Der Kreis werde als nächsten Schritt eine Gesellschaft, vermutlich einen Zweckverband, gründen. Dieser soll den Bau des Backbone zügig vorantreiben. Ziel sei es, einen Betreiber zu finden, der das Netz gesamthaft betreiben soll, denn nur so könne das Ganze wirtschaftlich attraktiv umgesetzt werden. „Das gibt noch keine Garantie dafür, dass sich das Projekt irgendwann wirtschaftlich rechnet, macht es aber wahrscheinlicher“, so Kempf.

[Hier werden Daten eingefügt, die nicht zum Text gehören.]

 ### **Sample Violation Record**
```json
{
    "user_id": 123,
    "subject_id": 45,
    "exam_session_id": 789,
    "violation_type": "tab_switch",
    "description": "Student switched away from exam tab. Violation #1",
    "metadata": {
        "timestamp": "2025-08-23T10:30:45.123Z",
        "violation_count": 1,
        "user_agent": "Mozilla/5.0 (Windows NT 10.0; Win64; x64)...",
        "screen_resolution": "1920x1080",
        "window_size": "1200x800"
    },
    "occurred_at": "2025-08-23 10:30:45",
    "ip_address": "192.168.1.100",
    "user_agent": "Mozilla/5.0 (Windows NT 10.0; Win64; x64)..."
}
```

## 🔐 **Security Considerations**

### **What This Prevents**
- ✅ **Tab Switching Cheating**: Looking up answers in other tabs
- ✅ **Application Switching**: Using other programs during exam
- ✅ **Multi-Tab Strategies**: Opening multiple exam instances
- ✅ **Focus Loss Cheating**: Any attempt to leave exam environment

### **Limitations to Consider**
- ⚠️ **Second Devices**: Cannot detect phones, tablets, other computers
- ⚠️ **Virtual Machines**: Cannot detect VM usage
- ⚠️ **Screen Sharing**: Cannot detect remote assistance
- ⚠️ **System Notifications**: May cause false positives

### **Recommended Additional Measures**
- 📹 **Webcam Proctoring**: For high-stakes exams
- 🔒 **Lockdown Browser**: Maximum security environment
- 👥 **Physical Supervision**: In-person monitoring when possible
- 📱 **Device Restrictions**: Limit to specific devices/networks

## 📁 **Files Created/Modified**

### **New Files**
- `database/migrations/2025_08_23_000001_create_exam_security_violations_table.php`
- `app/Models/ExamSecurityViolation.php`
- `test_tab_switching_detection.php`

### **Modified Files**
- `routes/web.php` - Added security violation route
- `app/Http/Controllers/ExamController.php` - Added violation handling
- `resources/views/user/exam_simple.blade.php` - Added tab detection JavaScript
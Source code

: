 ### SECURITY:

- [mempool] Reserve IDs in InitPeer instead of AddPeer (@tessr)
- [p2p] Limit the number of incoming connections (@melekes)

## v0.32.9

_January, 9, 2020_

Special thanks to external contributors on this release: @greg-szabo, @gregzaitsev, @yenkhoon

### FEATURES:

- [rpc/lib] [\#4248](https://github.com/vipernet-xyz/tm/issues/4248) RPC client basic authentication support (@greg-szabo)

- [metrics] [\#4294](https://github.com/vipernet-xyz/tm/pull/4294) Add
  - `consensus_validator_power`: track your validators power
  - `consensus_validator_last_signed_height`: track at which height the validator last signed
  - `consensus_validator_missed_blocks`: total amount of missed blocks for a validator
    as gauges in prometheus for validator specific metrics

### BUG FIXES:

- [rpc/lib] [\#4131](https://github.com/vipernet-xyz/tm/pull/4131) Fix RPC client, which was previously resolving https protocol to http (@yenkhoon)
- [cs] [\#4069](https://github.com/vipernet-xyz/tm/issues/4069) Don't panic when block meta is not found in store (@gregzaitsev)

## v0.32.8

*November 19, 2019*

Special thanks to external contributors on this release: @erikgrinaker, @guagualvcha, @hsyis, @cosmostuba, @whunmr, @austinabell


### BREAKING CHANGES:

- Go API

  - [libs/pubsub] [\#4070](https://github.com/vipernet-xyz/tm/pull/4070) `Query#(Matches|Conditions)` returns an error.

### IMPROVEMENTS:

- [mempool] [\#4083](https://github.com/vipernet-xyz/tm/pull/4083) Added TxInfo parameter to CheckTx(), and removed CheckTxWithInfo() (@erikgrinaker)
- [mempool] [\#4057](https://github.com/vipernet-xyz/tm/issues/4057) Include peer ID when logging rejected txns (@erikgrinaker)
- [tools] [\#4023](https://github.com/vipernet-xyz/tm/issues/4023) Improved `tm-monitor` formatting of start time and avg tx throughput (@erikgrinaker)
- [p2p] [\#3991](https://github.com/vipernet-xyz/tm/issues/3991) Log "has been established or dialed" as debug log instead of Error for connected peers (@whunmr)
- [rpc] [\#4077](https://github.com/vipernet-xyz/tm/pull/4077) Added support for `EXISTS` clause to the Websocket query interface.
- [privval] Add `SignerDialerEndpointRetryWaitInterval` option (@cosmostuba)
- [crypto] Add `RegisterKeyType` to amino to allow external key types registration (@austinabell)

Im Herbst 2015 sollen die ersten Bauleistungen ausgeschrieben werden, was ein „ehrgeiziges Ziel“ sei.

Für die Gemeinden sei es wichtig zu wissen, dass sie es selbst in der Hand halten, wie sie das Ausbauszenario gestalten wollen, betonte Kempf, sowohl was die Qualität als auch was die Geschwindigkeit anbelange. Ähnlich verhalte es sich mit den Kosten für die späteren Nutzer, sprich: den Bürger. Sollte es irgendwann zu FTTB kommen, könnte die Kommune - je nach Belieben - die Kosten gesamthaft tragen oder aber auf die jeweiligen Anschlussnehmer umlegen.

Bürgermeister Rümmele bezeichnete FTTC als „gute Zwischenlösung“. Er betonte die Wichtigkeit des Zusammenwirkens von Kreis und Kommunen bei dieser Thematik. Eine „Insellösung“ für Zell würde keinen Sinn machen. Gleichwohl müsse man sehen, dass bei diesem schwierigen Thema Geld eine große Rolle spiele. Auf jeden Fall aber „ist diese Infrastruktur für das Zeller Bergland von großer Bedeutung“, so der Rathauschef.

Beschlossen wurde letztlich einstimmig, dass sich die Stadt Zell dem noch zu gründenden Zweckverband anschließen und parallel den Ausbau des gemeindlichen FTTC-/FTTB-Netzes betreiben wird. Die bisherige Vorgehensweise wurde gut geheißen.